Why Different Storage Orders?
-----------------------------

**GPU (SoA)**: Coalesced memory access is critical for GPU performance. When
threads access consecutive memory locations, the hardware can combine multiple
accesses into a single transaction. SoA ensures that threads processing different
pixels of the same component access contiguous memory.

**CPU (AoS)**: Cache locality for multi-component operations. When processing a
single pixel, all its components are in the same cache line.

**Design Decision**: FFT work buffers use the same storage order as the memory
space they reside in (SoA on GPU, AoS on CPU). This avoids expensive storage
order conversions during FFT operations.
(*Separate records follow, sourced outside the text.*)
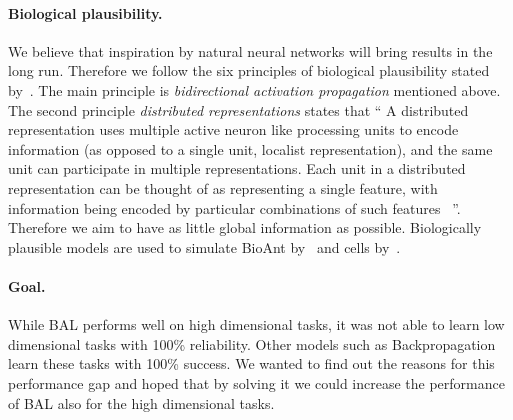 \paragraph{Biological plausibility.} We believe that inspiration by natural neural networks will bring results in the long run. Therefore we follow the six principles of biological plausibility stated by~\citet{hinton1988learning}. The main principle is \emph{bidirectional activation propagation} mentioned above. The second principle \emph{distributed representations} states that \enquote{
  A distributed representation uses multiple active neuron like processing units to encode information (as opposed to a single unit, localist representation), and the same unit can participate in multiple representations. Each unit in a distributed representation can be thought of as representing a single feature, with information being encoded by particular combinations of such features~\citep[pp.~ 456]{o1998six}
}. Therefore we aim to have as little global information as possible. Biologically plausible models are used to simulate BioAnt by~\citet{schneider2009application} and cells by~\citet{nawrocki2012monitoring}. 

\paragraph{Goal.}
While BAL performs well on high dimensional tasks, it was not able to learn low dimensional tasks with 100\% reliability. Other models such as Backpropagation~\citep{rumelhart1986learning} learn these tasks with 100\% success. We wanted to find out the reasons for this performance gap and hoped that by solving it we could increase the performance of BAL also for the high dimensional tasks. 



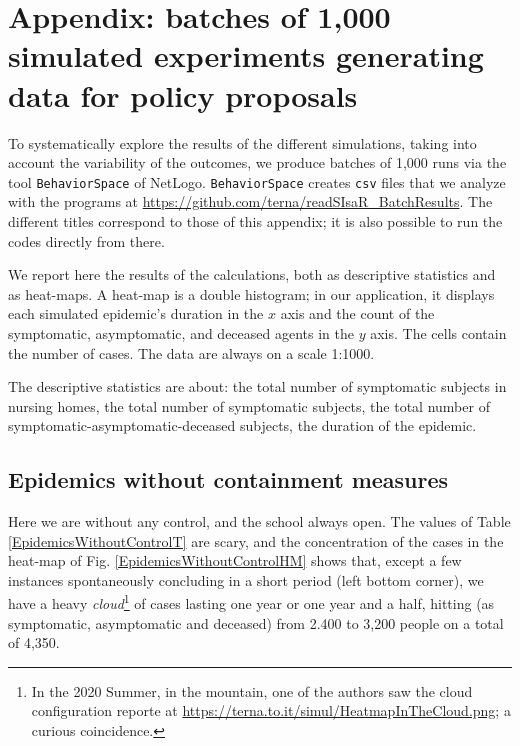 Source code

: \documentclass[graybox]{svmult}
\begin{document}
\section{Appendix: batches of 1,000 simulated experiments generating data for policy proposals}
\label{app1000run}

To systematically explore the results of the different simulations, taking into account the variability of the outcomes, we produce batches of 1,000 runs via the tool \verb|BehaviorSpace| of NetLogo. \verb|BehaviorSpace| creates \verb|csv| files that we analyze with the programs at 
\url{https://github.com/terna/readSIsaR_BatchResults}. The different titles correspond to those of this appendix; it is also possible to run the codes directly from there.

We report here the results of the calculations, both as descriptive statistics and as heat-maps. A heat-map is a double histogram; in our application, it displays each simulated epidemic's duration in the $x$ axis and the count of the symptomatic, asymptomatic, and deceased agents in the $y$ axis. The cells contain the number of cases. The data are always on a scale 1:1000.

The descriptive statistics are about: the total number of symptomatic subjects in nursing homes, the total number of symptomatic subjects, the total number of symptomatic-asymptomatic-deceased subjects, the duration of the epidemic.


\subsection{Epidemics without containment measures}
\label{EpidemicsWithoutControlS}

Here we are without any control, and the school always open. The values of Table \ref{EpidemicsWithoutControlT} are scary, and the concentration of the cases in the heat-map of Fig. \ref{EpidemicsWithoutControlHM} shows that, except a few instances spontaneously concluding in a short period (left bottom corner), we have a heavy \emph{cloud}\footnote{In the 2020 Summer, in the mountain, one of the authors saw the cloud configuration reporte at \url{https://terna.to.it/simul/HeatmapInTheCloud.png}; a curious coincidence.} of cases lasting one year or one year and a half, hitting (as symptomatic, asymptomatic and deceased) from 2.400 to 3,200 people on a total of 4,350.
\end{document}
The FFT engine detects the storage
order of input/output fields using ``field.get_storage_order()`` and computes
the appropriate strides for each buffer.

Stride Calculations
===================

2D Case
-------

For a 2D field with dimensions ``[Nx, Ny]`` and ``nb_components`` components:

**SoA strides:**

.. code-block:: text

    comp_offset_factor = nb_pixels        // Component i starts at i * nb_pixels
    x_stride = 1                          // Consecutive X elements are contiguous
    row_dist = row_width                  // Distance between rows (Y direction)

**AoS strides:**

.. code-block:: text

    comp_offset_factor = 1                // Component i starts at offset i
    x_stride = nb_components              // Skip over all components between X elements
    row_dist = row_width * nb_components  // Distance between rows includes all components

3D Case
-------

For a 3D field with dimensions ``[Nx, Ny, Nz]``:

**SoA strides:**

.. code-block:: text

    comp_offset_factor = nb_pixels
    x_stride = 1
    y_dist = row_x
    z_dist = row_x * rows_y

**AoS strides:**

.. code-block:: text

    comp_offset_factor = 1
    x_stride = nb_components
    y_dist = row_x * nb_components
    z_dist = row_x * rows_y * nb_components

GPU Backend Limitations
=======================

cuFFT Strided R2C/C2R Limitation
--------------------------------

cuFFT has a documented limitation: **strided real-to-complex (R2C) and
complex-to-real (C2R) transforms are not supported**. The stride on the real
data side must be 1.

This affects multi-component FFTs because with AoS storage, the stride between
consecutive real values would be ``nb_components`` (not 1).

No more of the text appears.